Há muitas maneiras de se falar de um homem. Algumas delas falam mais do cerne, umas que vêm do coração. Crosara tinha que ser tratado assim e agora continua a ser tratado assim. Tinha nas brincadeiras suaves e nas frases engraçadas essa manifestação infantil de quem sabe muito prezar as qualidades da vida e da amizade. Nos tempos em que tinha o bar na esquina da Santana Borges, logo acima de onde era o colégio Champagnat – hoje Centro Administrativo da Prefeitura –, o seu apreço pelo modo de viver assim, muito prestigiado pela sua individualidade espontânea, o sistema era o mesmo dos dias de hoje. Nada mudou. E Crosara tinha no lugar o cunhado, o garçom Chicão, por excelência um dos homens mais nobres que poderiam ser encontrados sobre a face desse mundo, hoje um mundo de muitas dificuldades e mazelas.

Versado em pescarias e caçadas, Crosara abandonou as armas de fogo e os cães de caça quando sofreu um acidente crotálico terrível, há cerca de trinta anos, quando estava no campo em busca das perdizes. Isso quase o fez perder a perna, após tratamentos intensivos. Ou a vida. Porém, saiu-se dessa com a presteza do grande mestre em comunicação. Continuou as pescarias e manteve um rancho para tal ofício, ali em beiradas do Rio São Francisco, região do Buritizeiro. O lugar se chama Sambaíba e carrega todos os lances de geografia do cerrado mirrado em torno de Pirapora, já tudo anunciando que é por ali mesmo que se chega ao Norte de Minas Gerais, talvez a Montes Claros e Januária. Era com a boca doce que o jornalista Luiz Crosara dizia que ali era ponto rico na piapara. E tinha lá as suas razões, embora ali o rio seja rápido demais, uma corredeira de profundidade grande, já assustando desde o barranco. Contudo, o pescador tinha apreço por isso e mantinha os olhos na divisa entre as águas e a sua relação binária com um horizonte sem fim. Na Sambaíba o horizonte era alongado e muito atravessado de voos de pássaros, vindos de todas as direções.

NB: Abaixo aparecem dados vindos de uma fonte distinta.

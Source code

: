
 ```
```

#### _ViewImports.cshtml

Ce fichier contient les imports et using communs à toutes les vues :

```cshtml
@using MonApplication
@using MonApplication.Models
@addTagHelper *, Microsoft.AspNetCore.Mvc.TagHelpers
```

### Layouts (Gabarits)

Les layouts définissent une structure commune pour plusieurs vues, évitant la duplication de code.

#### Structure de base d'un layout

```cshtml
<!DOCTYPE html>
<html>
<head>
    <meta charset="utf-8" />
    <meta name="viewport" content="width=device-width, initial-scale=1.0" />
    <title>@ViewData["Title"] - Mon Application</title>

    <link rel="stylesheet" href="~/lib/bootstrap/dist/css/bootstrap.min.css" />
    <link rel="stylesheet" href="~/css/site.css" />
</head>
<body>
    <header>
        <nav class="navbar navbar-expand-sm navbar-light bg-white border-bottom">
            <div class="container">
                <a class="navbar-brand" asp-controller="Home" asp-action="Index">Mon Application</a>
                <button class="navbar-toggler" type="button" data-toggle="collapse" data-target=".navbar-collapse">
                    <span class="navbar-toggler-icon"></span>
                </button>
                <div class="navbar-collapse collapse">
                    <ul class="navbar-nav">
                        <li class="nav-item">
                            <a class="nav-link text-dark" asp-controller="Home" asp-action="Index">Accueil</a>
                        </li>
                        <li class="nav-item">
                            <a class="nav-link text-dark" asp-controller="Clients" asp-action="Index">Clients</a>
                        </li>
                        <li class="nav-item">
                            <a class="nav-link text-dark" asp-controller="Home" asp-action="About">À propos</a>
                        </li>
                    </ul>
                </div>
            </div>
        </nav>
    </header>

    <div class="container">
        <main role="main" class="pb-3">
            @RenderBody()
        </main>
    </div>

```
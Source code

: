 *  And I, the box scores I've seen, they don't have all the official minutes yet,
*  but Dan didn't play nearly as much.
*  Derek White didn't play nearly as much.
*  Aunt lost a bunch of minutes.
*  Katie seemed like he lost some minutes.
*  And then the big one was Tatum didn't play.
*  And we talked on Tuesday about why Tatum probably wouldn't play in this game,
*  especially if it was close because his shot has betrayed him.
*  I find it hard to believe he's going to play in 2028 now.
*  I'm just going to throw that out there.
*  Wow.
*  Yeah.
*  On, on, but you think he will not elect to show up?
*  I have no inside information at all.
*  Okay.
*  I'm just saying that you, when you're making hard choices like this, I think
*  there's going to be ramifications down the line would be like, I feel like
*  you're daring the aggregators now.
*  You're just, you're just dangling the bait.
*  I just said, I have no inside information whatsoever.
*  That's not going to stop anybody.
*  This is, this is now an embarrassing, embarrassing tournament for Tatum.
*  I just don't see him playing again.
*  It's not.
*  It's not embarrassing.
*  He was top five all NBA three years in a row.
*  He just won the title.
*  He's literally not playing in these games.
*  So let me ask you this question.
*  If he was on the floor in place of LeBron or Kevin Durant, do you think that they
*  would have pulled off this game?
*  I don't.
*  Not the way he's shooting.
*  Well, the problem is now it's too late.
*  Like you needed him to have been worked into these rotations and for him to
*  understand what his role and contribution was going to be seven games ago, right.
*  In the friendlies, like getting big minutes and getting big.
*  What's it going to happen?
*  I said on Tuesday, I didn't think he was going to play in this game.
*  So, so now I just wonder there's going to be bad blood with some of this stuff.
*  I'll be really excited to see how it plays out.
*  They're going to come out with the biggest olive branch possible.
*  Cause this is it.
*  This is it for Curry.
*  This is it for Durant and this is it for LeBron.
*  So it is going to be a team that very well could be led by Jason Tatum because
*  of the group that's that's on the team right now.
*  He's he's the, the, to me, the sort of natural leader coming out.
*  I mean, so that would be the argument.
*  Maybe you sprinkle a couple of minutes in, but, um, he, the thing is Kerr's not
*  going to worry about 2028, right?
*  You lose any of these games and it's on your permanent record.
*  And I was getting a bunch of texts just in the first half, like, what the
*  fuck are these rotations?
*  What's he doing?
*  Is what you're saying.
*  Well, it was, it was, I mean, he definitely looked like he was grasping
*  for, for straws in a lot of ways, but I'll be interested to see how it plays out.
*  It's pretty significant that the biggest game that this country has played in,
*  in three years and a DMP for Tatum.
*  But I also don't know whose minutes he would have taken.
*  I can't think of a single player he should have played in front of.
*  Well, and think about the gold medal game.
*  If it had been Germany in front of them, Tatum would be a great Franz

Isso corrompe a imaginação e recria a luz transparente do silêncio.

E lá se vai o Crosara. Temeroso de contrair a virose que o levou, dela não conseguiu se livrar em decorrência de todas as modernidades que acompanham o sistema político e socioeconômico de um mundo que faz do temor caldo de cultura dos incautos e do pavor um modo de encher as burras dos predadores.